Graphs used in those algorithms must be selected from some family known to have the minimal necessary number of pebbles equal to the amount of memory we are trying to claim. Some graph families used in practical Proofs of Space are "superconcentrators" and "stacked expanders".

The operation of the algorithm starts with filling all the graph sources with some random data. Then for each vertex in the next layer we place a hash of the combined data from all its sources. Then the same for the next layer, until the end.

Now to generate a proof we just need to present some Merkle paths from our pebbled graph. The verifier can then check if the paths are valid and if they belong to the same graph.

This kind of Proof of Space algorithm is essentially a mode of operation of a hash function. We take a hash function and hash words of some data in certain way. As with any hashing we are able to prove that the hashed data were equal, but the original data itself is lost.

Useful data?

As we all know, any good encryption algorithm may be used as a hash function. This gives an idea to make a Proof of Space on some useful data.

We can use the standard AES cipher. First we fix some key. It may be made public, as it is used only for hashing. Then we use the same algorithm as previously, but whenever we need to hash something, we encrypt it with AES instead.

The resulting algorithm is the same and in the end we arrive at some ostensibly random data. But this time we used a cipher not a hash. We can essentially run a pebbling game backwards, this time using decryption. Finally we will restore the original data again.
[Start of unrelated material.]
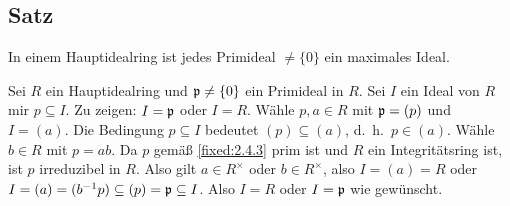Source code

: \subsection{Satz} In einem Hauptidealring ist jedes Primideal $\neq \{0\}$ ein maximales Ideal.

\proof Sei $R$ ein Hauptidealring und $\mathfrak p \neq \{0\}$ ein Primideal in $R$. Sei $I$ ein Ideal von $R$ mir $p \subseteq I$. Zu zeigen: $I = \mathfrak p$ oder $I = R$. Wähle $p,a \in R$ mit $\mathfrak p = (p)$ und $I = (a)$. Die Bedingung $p \subseteq I$ bedeutet $(p) \subseteq (a)$, d.~h.~$p \in (a)$. Wähle $b \in R$ mit $p = ab$. Da $p$ gemäß \ref{fixed:2.4.3} prim ist und $R$ ein Integritätsring ist, ist $p$ irreduzibel in $R$. Also gilt $a \in R^\times$ oder $b \in R^\times$, also $I = (a) = R$ oder $I = (a) = (b^{-1} p) \subseteq (p) = \mathfrak p \subseteq I$. Also $I = R$ oder $I = \mathfrak p$ wie gewünscht.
As the previous algorithm was a mode of operation of a hash function, this one is a mode of operation of a cipher. The previous algorithm let us to hash some data and lose them in the process unless we save it somewhere wasting precious memory. This algorithm lets us encrypt some data in place, then decrypt. The encryption (and decryption too) takes the amount of memory proportional to the original file, so it can be used as Proof of Space. After we have generated the proof, we can decrypt the file and use it normally.

The key in this algorithm has to be made public, but this problem may be mitigated by using Public-Key Cryptography.

Summary

Proofs of Space may find their way in various security protocols like blockchains and cryptocurrencies. They are much more efficient in terms of energy. There is no benefit in using any ASIC, as they are relatively light on CPU. The distribution of memory among the people is much fairer than the distribution of computational power.

The drawback of Proofs of Space is that the proof size is larger than in Proof of Work. While the commitment in PoW is essentially one number, PoSpace need to present a set of Merkle paths. The size of the proof is still logarithmic in the size of the memory to claim.

In summary, Proofs of Space are a promising new technique to use in various cryptographic protocols.